Fields marked * have default values provided by buildTool() and can be omitted in tool definitions.

Several design choices worth examining in depth:

description is a function, not a string. The same tool may need different descriptions under different permission modes. For example, when a user configures an alwaysDeny rule prohibiting certain subcommands, the tool description can proactively inform the model "don't attempt these operations," avoiding useless tool calls at the prompt level.

inputSchema uses Zod v4. This allows strict runtime validation of tool parameters while automatically generating JSON Schema for the Anthropic API via z.toJSONSchema(). Zod's z.strictObject() ensures the model doesn't pass undefined parameters.

call receives a canUseTool callback. This is an extremely important design — a tool may need to recursively check permissions for sub-operations during execution. For example, AgentTool needs to check whether a sub-Agent has permission to use specific tools when spawning it. Permission checking is not a one-time gate but a continuous verification throughout the execution process.

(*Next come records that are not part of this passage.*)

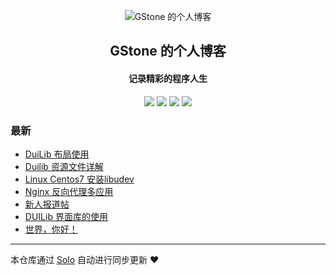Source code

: <p align="center"><img alt="GStone 的个人博客" src="https://static.b3log.org/images/brand/solo-32.png"></p><h2 align="center">
GStone 的个人博客
</h2>

<h4 align="center">记录精彩的程序人生</h4>
<p align="center"><a title="GStone 的个人博客" target="_blank" href="https://github.com/Guozht/solo-blog"><img src="https://img.shields.io/github/last-commit/Guozht/solo-blog.svg?style=flat-square"></a>
<a title="GitHub repo size in bytes" target="_blank" href="https://github/Guozht/solo-blog"><img src="https://img.shields.io/github/repo-size/Guozht/solo-blog.svg?style=flat-square"></a>
<a title="Solo Version" target="_blank" href="https://github.com/b3log/solo/releases"><img src="https://img.shields.io/badge/solo-3.5.0-f1e05a.svg?style=flat-square"></a>
<a title="Hits" target="_blank" href="https://github.com/b3log/hits"><img src="https://hits.b3log.org/Guozht/solo-blog.svg"></a></p>

### 最新

* [DuiLib 布局使用](http://sync.homedata.ltd/articles/2019/04/21/1555864678826.html)
* [Duilib 资源文件详解](http://sync.homedata.ltd/articles/2019/04/16/1555442383971.html)
* [Linux Centos7 安装libudev](http://sync.homedata.ltd/articles/2019/04/16/1555405064301.html)
* [Nginx 反向代理多应用](http://sync.homedata.ltd/articles/2019/04/15/1555320043296.html)
* [新人报道帖](http://sync.homedata.ltd/articles/2019/04/14/1555185325253.html)
* [DUILib  界面库的使用](http://sync.homedata.ltd/articles/2019/04/14/1555220792476.html)
* [世界，你好！](http://sync.homedata.ltd/hello-solo)



---

本仓库通过 [Solo](https://github.com/b3log/solo) 自动进行同步更新 ❤️ 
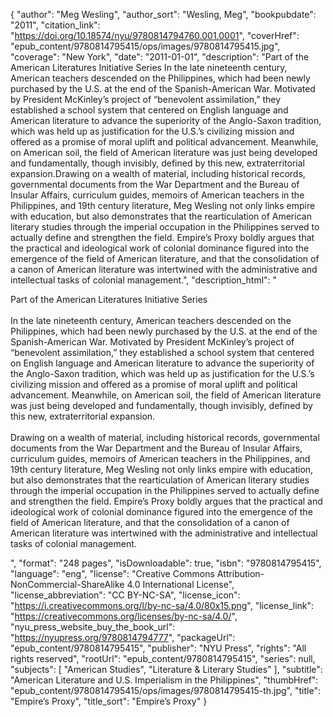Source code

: {
  "author": "Meg Wesling",
  "author_sort": "Wesling, Meg",
  "bookpubdate": "2011",
  "citation_link": "https://doi.org/10.18574/nyu/9780814794760.001.0001",
  "coverHref": "epub_content/9780814795415/ops/images/9780814795415.jpg",
  "coverage": "New York",
  "date": "2011-01-01",
  "description": "Part of the American Literatures Initiative Series  In the late nineteenth century, American teachers descended on the Philippines, which had been newly purchased by the U.S. at the end of the Spanish-American War. Motivated by President McKinley’s project of “benevolent assimilation,” they established a school system that centered on English language and American literature to advance the superiority of the Anglo-Saxon tradition, which was held up as justification for the U.S.’s civilizing mission and offered as a promise of moral uplift and political advancement. Meanwhile, on American soil, the field of American literature was just being developed and fundamentally, though invisibly, defined by this new, extraterritorial expansion.Drawing on a wealth of material, including historical records, governmental documents from the War Department and the Bureau of Insular Affairs, curriculum guides, memoirs of American teachers in the Philippines, and 19th century literature, Meg Wesling not only links empire with education, but also demonstrates that the rearticulation of American literary studies through the imperial occupation in the Philippines served to actually define and strengthen the field. Empire’s Proxy boldly argues that the practical and ideological work of colonial dominance figured into the emergence of the field of American literature, and that the consolidation of a canon of American literature was intertwined with the administrative and intellectual tasks of colonial management.",
  "description_html": "<p>Part of the American Literatures Initiative Series  <br><br>In the late nineteenth century, American teachers descended on the Philippines, which had been newly purchased by the U.S. at the end of the Spanish-American War. Motivated by President McKinley’s project of “benevolent assimilation,” they established a school system that centered on English language and American literature to advance the superiority of the Anglo-Saxon tradition, which was held up as justification for the U.S.’s civilizing mission and offered as a promise of moral uplift and political advancement. Meanwhile, on American soil, the field of American literature was just being developed and fundamentally, though invisibly, defined by this new, extraterritorial expansion.<br><br>Drawing on a wealth of material, including historical records, governmental documents from the War Department and the Bureau of Insular Affairs, curriculum guides, memoirs of American teachers in the Philippines, and 19th century literature, Meg Wesling not only links empire with education, but also demonstrates that the rearticulation of American literary studies through the imperial occupation in the Philippines served to actually define and strengthen the field. Empire’s Proxy boldly argues that the practical and ideological work of colonial dominance figured into the emergence of the field of American literature, and that the consolidation of a canon of American literature was intertwined with the administrative and intellectual tasks of colonial management.</p>",
  "format": "248 pages",
  "isDownloadable": true,
  "isbn": "9780814795415",
  "language": "eng",
  "license": "Creative Commons Attribution-NonCommercial-ShareAlike 4.0 International License",
  "license_abbreviation": "CC BY-NC-SA",
  "license_icon": "https://i.creativecommons.org/l/by-nc-sa/4.0/80x15.png",
  "license_link": "https://creativecommons.org/licenses/by-nc-sa/4.0/",
  "nyu_press_website_buy_the_book_url": "https://nyupress.org/9780814794777",
  "packageUrl": "epub_content/9780814795415",
  "publisher": "NYU Press",
  "rights": "All rights reserved",
  "rootUrl": "epub_content/9780814795415",
  "series": null,
  "subjects": [
    "American Studies",
    "Literature & Literary Studies"
  ],
  "subtitle": "American Literature and U.S. Imperialism in the Philippines",
  "thumbHref": "epub_content/9780814795415/ops/images/9780814795415-th.jpg",
  "title": "Empire’s Proxy",
  "title_sort": "Empire’s Proxy"
}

Rendering Contract: Three Method Groups

The Tool interface defines a set of rendering methods that constitute the tool's complete lifecycle representation in the terminal UI (see Section 2.5):

renderToolUseMessage          // Displayed when the tool is invoked
renderToolUseProgressMessage  // Displays progress during execution
renderToolResultMessage       // Displays results after execution completes

There are also optional methods like renderToolUseErrorMessage, renderToolUseRejectedMessage (permission denied), and renderGroupedToolUse (grouped display of parallel tools).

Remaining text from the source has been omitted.